10 States Most Unprepared for This Deep Recession
Most state budgets are in better shape now than they were before the last recession, thanks to steady growth in employment and the resulting rise in tax revenue.
Most state budgets are in better shape now than they were before the last recession, thanks to steady growth in employment and the resulting rise in tax revenue. Many states had been socking away cash in rainy-day funds, and about half of all states had enough on hand to tide them over in a typical downturn, such as the 2001 tech bust.
But this is no typical downturn: Indeed, a brutal recession is already upon us, and many states will struggle. The most vulnerable states have little savings, or they stand to see revenues fall steeply because they depend heavily on either income taxes or levies on energy production to fund their budgets.
These 10 states will have to either raise taxes or cut spending by more than 4% -- maybe much more. Is your state on the list? Take a look.
Reserve, revenue and budget data are from the National Association of State Budget Officers. Recession impact on state revenues calculated by Moody’s Analytics.
The Bayou State depends heavily on oil and gas revenues. With oil prices well below $30 a barrel, it will be hit harder than most states as this recession in particular causes energy prices to fall due to lower demand.
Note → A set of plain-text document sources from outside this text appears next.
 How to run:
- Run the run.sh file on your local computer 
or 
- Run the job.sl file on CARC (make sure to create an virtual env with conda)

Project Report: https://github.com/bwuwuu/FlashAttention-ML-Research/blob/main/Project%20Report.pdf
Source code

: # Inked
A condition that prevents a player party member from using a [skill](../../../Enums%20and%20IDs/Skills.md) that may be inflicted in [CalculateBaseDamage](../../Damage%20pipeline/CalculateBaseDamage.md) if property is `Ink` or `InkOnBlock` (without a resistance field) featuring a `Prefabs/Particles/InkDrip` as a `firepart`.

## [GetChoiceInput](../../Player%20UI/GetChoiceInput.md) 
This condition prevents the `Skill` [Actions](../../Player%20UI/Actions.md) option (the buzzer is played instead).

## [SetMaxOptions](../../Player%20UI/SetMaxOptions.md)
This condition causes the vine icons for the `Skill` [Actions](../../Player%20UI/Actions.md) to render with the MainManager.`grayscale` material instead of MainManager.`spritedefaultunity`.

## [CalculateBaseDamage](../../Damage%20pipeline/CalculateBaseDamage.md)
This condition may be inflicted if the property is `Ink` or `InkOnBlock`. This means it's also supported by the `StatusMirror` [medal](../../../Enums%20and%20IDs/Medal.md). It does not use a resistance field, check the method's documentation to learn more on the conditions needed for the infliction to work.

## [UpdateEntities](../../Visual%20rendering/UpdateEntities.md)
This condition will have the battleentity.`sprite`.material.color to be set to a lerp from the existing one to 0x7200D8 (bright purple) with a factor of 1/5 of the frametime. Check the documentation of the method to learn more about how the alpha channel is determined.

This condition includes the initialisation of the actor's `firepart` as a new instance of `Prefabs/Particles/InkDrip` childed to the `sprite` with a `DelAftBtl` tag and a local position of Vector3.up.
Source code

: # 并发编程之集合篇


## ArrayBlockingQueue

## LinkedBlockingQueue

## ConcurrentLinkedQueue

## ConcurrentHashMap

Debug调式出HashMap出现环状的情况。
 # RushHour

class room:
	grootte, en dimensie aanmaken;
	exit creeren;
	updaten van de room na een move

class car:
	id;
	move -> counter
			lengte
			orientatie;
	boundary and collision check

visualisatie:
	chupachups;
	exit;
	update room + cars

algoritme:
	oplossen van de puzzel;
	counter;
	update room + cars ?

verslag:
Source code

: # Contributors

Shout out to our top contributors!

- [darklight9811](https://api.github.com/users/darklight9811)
The state’s reserves are only 4% of the state’s general fund, well short of the nearly 26% cushion that’s needed for this deep recession.
The Prairie State’s reserves are tiny at 1.6%. A severe pension funding shortfall, a high level of debt, and perennial political budget gridlock are three of the challenges Illinois faces in trying to build its reserves. The recession will add greatly to these burdens.
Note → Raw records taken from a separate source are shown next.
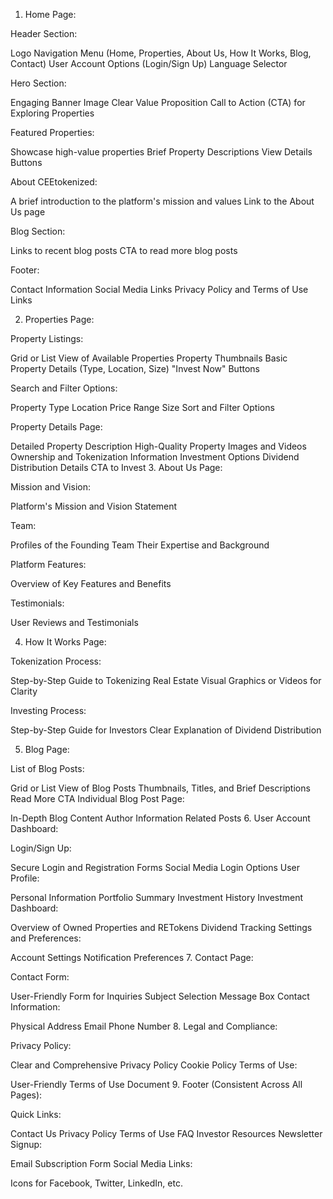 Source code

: 1. Home Page:

Header Section:

Logo
Navigation Menu (Home, Properties, About Us, How It Works, Blog, Contact)
User Account Options (Login/Sign Up)
Language Selector


Hero Section:

Engaging Banner Image
Clear Value Proposition
Call to Action (CTA) for Exploring Properties


Featured Properties:

Showcase high-value properties
Brief Property Descriptions
View Details Buttons


About CEEtokenized:

A brief introduction to the platform's mission and values
Link to the About Us page


Blog Section:

Links to recent blog posts
CTA to read more blog posts


Footer:

Contact Information
Social Media Links
Privacy Policy and Terms of Use Links

2. Properties Page:

Property Listings:

Grid or List View of Available Properties
Property Thumbnails
Basic Property Details (Type, Location, Size)
"Invest Now" Buttons

Search and Filter Options:

Property Type
Location
Price Range
Size
Sort and Filter Options

Property Details Page:

Detailed Property Description
High-Quality Property Images and Videos
Ownership and Tokenization Information
Investment Options
Dividend Distribution Details
CTA to Invest
3. About Us Page:

Mission and Vision:

Platform's Mission and Vision Statement


Team:

Profiles of the Founding Team
Their Expertise and Background


Platform Features:

Overview of Key Features and Benefits


Testimonials:

User Reviews and Testimonials


4. How It Works Page:

Tokenization Process:

Step-by-Step Guide to Tokenizing Real Estate
Visual Graphics or Videos for Clarity

Investing Process:

Step-by-Step Guide for Investors
Clear Explanation of Dividend Distribution

5. Blog Page:

List of Blog Posts:

Grid or List View of Blog Posts
Thumbnails, Titles, and Brief Descriptions
Read More CTA
Individual Blog Post Page:

In-Depth Blog Content
Author Information
Related Posts
6. User Account Dashboard:

Login/Sign Up:

Secure Login and Registration Forms
Social Media Login Options
User Profile:

Personal Information
Portfolio Summary
Investment History
Investment Dashboard:

Overview of Owned Properties and RETokens
Dividend Tracking
Settings and Preferences:

Account Settings
Notification Preferences
7. Contact Page:

Contact Form:

User-Friendly Form for Inquiries
Subject Selection
Message Box
Contact Information:

Physical Address
Email
Phone Number
8. Legal and Compliance:

Privacy Policy:

Clear and Comprehensive Privacy Policy
Cookie Policy
Terms of Use:

User-Friendly Terms of Use Document
9. Footer (Consistent Across All Pages):

Quick Links:

Contact Us
Privacy Policy
Terms of Use
FAQ
Investor Resources
Newsletter Signup:

Email Subscription Form
Social Media Links:

Icons for Facebook, Twitter, LinkedIn, etc. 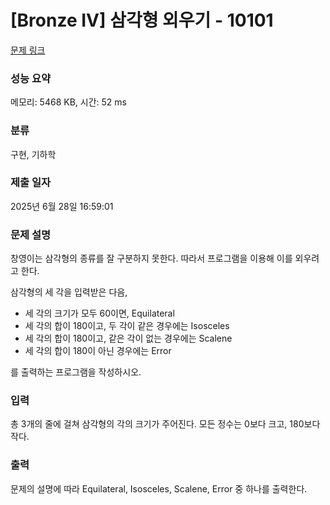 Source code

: # [Bronze IV] 삼각형 외우기 - 10101 

[문제 링크](https://www.acmicpc.net/problem/10101) 

### 성능 요약

메모리: 5468 KB, 시간: 52 ms

### 분류

구현, 기하학

### 제출 일자

2025년 6월 28일 16:59:01

### 문제 설명

<p>창영이는 삼각형의 종류를 잘 구분하지 못한다. 따라서 프로그램을 이용해 이를 외우려고 한다.</p>

<p>삼각형의 세 각을 입력받은 다음, </p>

<ul>
	<li>세 각의 크기가 모두 60이면, Equilateral</li>
	<li>세 각의 합이 180이고, 두 각이 같은 경우에는 Isosceles</li>
	<li>세 각의 합이 180이고, 같은 각이 없는 경우에는 Scalene</li>
	<li>세 각의 합이 180이 아닌 경우에는 Error</li>
</ul>

<p>를 출력하는 프로그램을 작성하시오.</p>

### 입력 

 <p>총 3개의 줄에 걸쳐 삼각형의 각의 크기가 주어진다. 모든 정수는 0보다 크고, 180보다 작다.</p>

### 출력 

 <p>문제의 설명에 따라 Equilateral, Isosceles, Scalene, Error 중 하나를 출력한다.</p>

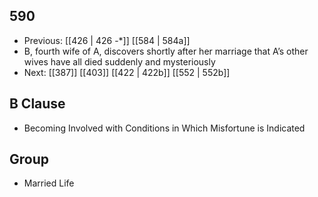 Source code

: ## 590
- Previous: [[426 | 426 -*]] [[584 | 584a]] 
- B, fourth wife of A, discovers shortly after her marriage that A’s other wives have all died suddenly and mysteriously
- Next: [[387]] [[403]] [[422 | 422b]] [[552 | 552b]] 

## B Clause
- Becoming Involved with Conditions in Which Misfortune is Indicated

## Group
- Married Life

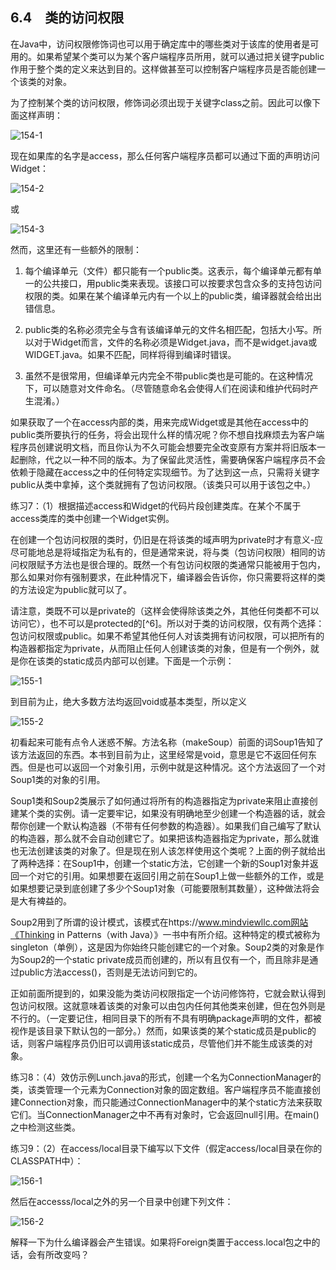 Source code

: ## 6.4　类的访问权限

在Java中，访问权限修饰词也可以用于确定库中的哪些类对于该库的使用者是可用的。如果希望某个类可以为某个客户端程序员所用，就可以通过把关键字public作用于整个类的定义来达到目的。这样做甚至可以控制客户端程序员是否能创建一个该类的对象。

为了控制某个类的访问权限，修饰词必须出现于关键字class之前。因此可以像下面这样声明：

![154-1](../Images/image02816.jpeg)

现在如果库的名字是access，那么任何客户端程序员都可以通过下面的声明访问Widget：

![154-2](../Images/image02817.jpeg)

或

![154-3](../Images/image02818.jpeg)

然而，这里还有一些额外的限制：

1. 每个编译单元（文件）都只能有一个public类。这表示，每个编译单元都有单一的公共接口，用public类来表现。该接口可以按要求包含众多的支持包访问权限的类。如果在某个编译单元内有一个以上的public类，编译器就会给出出错信息。

2. public类的名称必须完全与含有该编译单元的文件名相匹配，包括大小写。所以对于Widget而言，文件的名称必须是Widget.java，而不是widget.java或WIDGET.java。如果不匹配，同样将得到编译时错误。

3. 虽然不是很常用，但编译单元内完全不带public类也是可能的。在这种情况下，可以随意对文件命名。（尽管随意命名会使得人们在阅读和维护代码时产生混淆。）

如果获取了一个在access内部的类，用来完成Widget或是其他在access中的public类所要执行的任务，将会出现什么样的情况呢？你不想自找麻烦去为客户端程序员创建说明文档，而且你认为不久可能会想要完全改变原有方案并将旧版本一起删除，代之以一种不同的版本。为了保留此灵活性，需要确保客户端程序员不会依赖于隐藏在access之中的任何特定实现细节。为了达到这一点，只需将关键字public从类中拿掉，这个类就拥有了包访问权限。（该类只可以用于该包之中。）

练习7：（1）根据描述access和Widget的代码片段创建类库。在某个不属于access类库的类中创建一个Widget实例。

在创建一个包访问权限的类时，仍旧是在将该类的域声明为private时才有意义-应尽可能地总是将域指定为私有的，但是通常来说，将与类（包访问权限）相同的访问权限赋予方法也是很合理的。既然一个有包访问权限的类通常只能被用于包内，那么如果对你有强制要求，在此种情况下，编译器会告诉你，你只需要将这样的类的方法设定为public就可以了。

请注意，类既不可以是private的（这样会使得除该类之外，其他任何类都不可以访问它），也不可以是protected的[^6]。所以对于类的访问权限，仅有两个选择：包访问权限或public。如果不希望其他任何人对该类拥有访问权限，可以把所有的构造器都指定为private，从而阻止任何人创建该类的对象，但是有一个例外，就是你在该类的static成员内部可以创建。下面是一个示例：

![155-1](../Images/image02819.jpeg)

到目前为止，绝大多数方法均返回void或基本类型，所以定义

![155-2](../Images/image02820.jpeg)

初看起来可能有点令人迷惑不解。方法名称（makeSoup）前面的词Soup1告知了该方法返回的东西。本书到目前为止，这里经常是void，意思是它不返回任何东西。但是也可以返回一个对象引用，示例中就是这种情况。这个方法返回了一个对Soup1类的对象的引用。

Soup1类和Soup2类展示了如何通过将所有的构造器指定为private来阻止直接创建某个类的实例。请一定要牢记，如果没有明确地至少创建一个构造器的话，就会帮你创建一个默认构造器（不带有任何参数的构造器）。如果我们自己编写了默认的构造器，那么就不会自动创建它了。如果把该构造器指定为private，那么就谁也无法创建该类的对象了。但是现在别人该怎样使用这个类呢？上面的例子就给出了两种选择：在Soup1中，创建一个static方法，它创建一个新的Soup1对象并返回一个对它的引用。如果想要在返回引用之前在Soup1上做一些额外的工作，或是如果想要记录到底创建了多少个Soup1对象（可能要限制其数量），这种做法将会是大有裨益的。

Soup2用到了所谓的设计模式，该模式在https://www.mindviewllc.com网站《Thinking in Patterns（with Java）》一书中有所介绍。这种特定的模式被称为singleton（单例），这是因为你始终只能创建它的一个对象。Soup2类的对象是作为Soup2的一个static private成员而创建的，所以有且仅有一个，而且除非是通过public方法access()，否则是无法访问到它的。

正如前面所提到的，如果没能为类访问权限指定一个访问修饰符，它就会默认得到包访问权限。这就意味着该类的对象可以由包内任何其他类来创建，但在包外则是不行的。（一定要记住，相同目录下的所有不具有明确package声明的文件，都被视作是该目录下默认包的一部分。）然而，如果该类的某个static成员是public的话，则客户端程序员仍旧可以调用该static成员，尽管他们并不能生成该类的对象。

练习8：（4）效仿示例Lunch.java的形式，创建一个名为ConnectionManager的类，该类管理一个元素为Connection对象的固定数组。客户端程序员不能直接创建Connection对象，而只能通过ConnectionManager中的某个static方法来获取它们。当ConnectionManager之中不再有对象时，它会返回null引用。在main()之中检测这些类。

练习9：（2）在access/local目录下编写以下文件（假定access/local目录在你的CLASSPATH中）：

![156-1](../Images/image02821.jpeg)

然后在accesss/local之外的另一个目录中创建下列文件：

![156-2](../Images/image02822.jpeg)

解释一下为什么编译器会产生错误。如果将Foreign类置于access.local包之中的话，会有所改变吗？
The Sooner State also depends heavily on oil and gas revenues, with mining accounting for nearly a quarter of the state's economy. Yet, because of the oil price bust, only 26 drilling rigs are still operating in the state, down from more than 100 less than a year ago. States with economies that are heavily dependent on commodities need to have hefty fiscal reserves to carry them through boom-bust cycles, but Oklahoma's are not enough.
In the Garden State, reserves are only 3% of the state’s general fund, and there are obstacles to increasing them: Public pensions are severely underfunded, and New Jersey pays the 4th-highest debt service ($4 billion per year), after California, New York and Illinois. The recession will add greatly to these burdens.
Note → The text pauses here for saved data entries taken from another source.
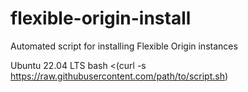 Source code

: # flexible-origin-install

Automated script for installing Flexible Origin instances

Ubuntu 22.04 LTS
bash <(curl -s https://raw.githubusercontent.com/path/to/script.sh)

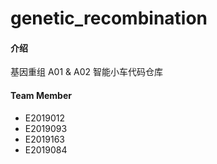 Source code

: # genetic_recombination

#### 介绍
基因重组
A01 & A02 智能小车代码仓库

#### Team Member
* E2019012
* E2019093
* E2019163
* E2019084
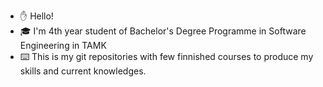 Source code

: - ✋ Hello! 
- 🎓 I'm 4th year student of Bachelor's Degree Programme in Software Engineering in TAMK
- ⌨️  This is my git repositories with few finnished courses to produce my skills and current knowledges. 
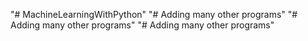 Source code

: "# MachineLearningWithPython" 
"# Adding many other programs"
"# Adding many other programs"
"# Adding many other programs"

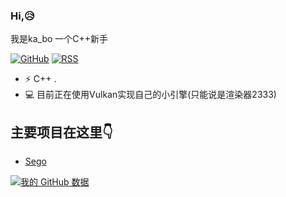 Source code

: ### Hi,😥
我是ka_bo 一个C++新手

[![GitHub](https://img.shields.io/badge/dynamic/json?logo=github&label=GitHub&labelColor=495867&color=495867&query=%24.data.totalSubs&url=https%3A%2F%2Fapi.spencerwoo.com%2Fsubstats%2F%3Fsource%3Dgithub%26queryKey%3Dhayschan&style=flat-square)](https://github.com/hayschan)
[![RSS](https://img.shields.io/badge/dynamic/json?logo=rss&logoColor=white&label=RSS&labelColor=95B8D1&color=95B8D1&query=%24.data.totalSubs&url=https%3A%2F%2Fapi.spencerwoo.com%2Fsubstats%2F%3Fsource%3Dfeedly%257Cinoreader%257CfeedsPub%26queryKey%3Dhttps://haysc.tech/feed.xml&style=flat-square)](https://haysc.tech/)

- ⚡ C++ .
- 💻 目前正在使用Vulkan实现自己的小引擎(只能说是渲染器2333)
## 主要项目在这里👇
- [Sego](https://github.com/kabosusang/Sego)


[![我的 GitHub 数据](https://github-readme-stats.vercel.app/api?username=kabosusang)]()
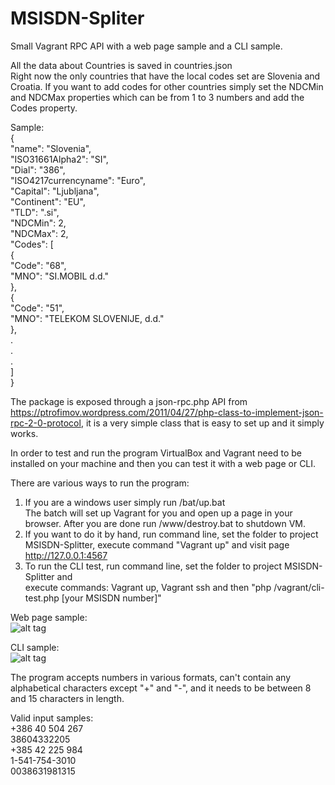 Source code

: # MSISDN-Spliter
Small Vagrant RPC API with a web page sample and a CLI sample.  

All the data about Countries is saved in countries.json  
Right now the only countries that have the local codes set are Slovenia and Croatia. If you want to add codes for other countries simply set the NDCMin and NDCMax properties which can be from 1 to 3 numbers and add the Codes property.   

Sample:  
{  
    "name": "Slovenia",  
    "ISO31661Alpha2": "SI",  
    "Dial": "386",  
    "ISO4217currencyname": "Euro",  
    "Capital": "Ljubljana",  
    "Continent": "EU",  
    "TLD": ".si",  
    "NDCMin": 2,  
    "NDCMax": 2,  
    "Codes": [  
      {  
        "Code": "68",  
        "MNO": "SI.MOBIL d.d."  
      },  
      {  
        "Code": "51",  
        "MNO": "TELEKOM SLOVENIJE, d.d."  
      },  
      .  
      .  
      .  
    ]  
  }  
  

The package is exposed through a json-rpc.php API from https://ptrofimov.wordpress.com/2011/04/27/php-class-to-implement-json-rpc-2-0-protocol, it is a very simple class that is easy to set up and it simply works.  

In order to test and run the program VirtualBox and Vagrant need to be installed on your machine and then you can test it with a web page or CLI.  

There are various ways to run the program:  

1. If you are a windows user simply run /bat/up.bat  
   The batch will set up Vagrant for you and open up a page in your browser. After you are done run /www/destroy.bat to      shutdown VM.
2. If you want to do it by hand, run command line, set the folder to project MSISDN-Splitter, execute command "Vagrant up" and visit page http://127.0.0.1:4567  
3. To run the CLI test, run command line, set the folder to project MSISDN-Splitter and  
   execute commands: Vagrant up, Vagrant ssh and then "php /vagrant/cli-test.php [your MSISDN number]"  
                    
Web page sample:  
![alt tag](https://github.com/MuriJ/MSISDN-Splitter/blob/master/PageSample.jpg)

CLI sample:  
![alt tag](https://github.com/MuriJ/MSISDN-Splitter/blob/master/CLISample.jpg)

The program accepts numbers in various formats, can't contain any alphabetical characters except "+" and "-", and it needs to be between 8 and 15 characters in length.  

Valid input samples:  
+386 40 504 267  
38604332205  
+385 42 225 984  
1-541-754-3010  
0038631981315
The Bluegrass State is vulnerable because its reserve balance is low -- just 3% of the state’s general fund. Kentucky’s state employees pension fund is only 16% funded, the lowest funding level of any large public pension in the country. The shortfalls were severe even before the recession.
At first glance, it might seem the Sunshine State is doing okay with 8% reserves. However, Florida’s economy is more vulnerable to the national recession than most. The state’s economy depends heavily on tourism, which is likely not coming back for a while, and on housing construction.
The Granite State is proud that it has no income tax or general state sales tax. But that makes it hard to build reserves because the state has to cobble together revenue from multiple sources.
Corporate income tax accounts for a third of the state’s revenue; a quarter comes from taxes on restaurant meals, room and car rentals and telecom services; and 10% from the tobacco tax. Tax revenue from these sources will be hit hard in this recession.
- The Sunflower State will feel the recession hit a little harder than other states because 16% of its economy is dependent on manufacturing -- particularly, aviation, one of the industries hardest-hit by the coronavirus. Kansas has five large aircraft manufacturers. Spirit Aero Systems, headquartered in Wichita, makes fuselages for Boeing's 737 Max, which had been put on hold even before the virus hit.
Reserve balances are very modest at 1.5% of spending in the Keystone State, the lowest of any state. Public pensions are severely underfunded, which will make it tougher to allocate money to the state’s reserves. Making matters worse, Medicaid spending here is among the highest in the country, both on a per-person basis and as a percentage of total state government expenditures (36%). The recession will add greatly to these burdens.
- Arkansas has had a long history of not keeping fiscal reserves. The state began to build a reserve fund in 2016, but the fund is capped at around 3% of the budget. Once again, Arkansas will have to turn to other means to meet increased demands.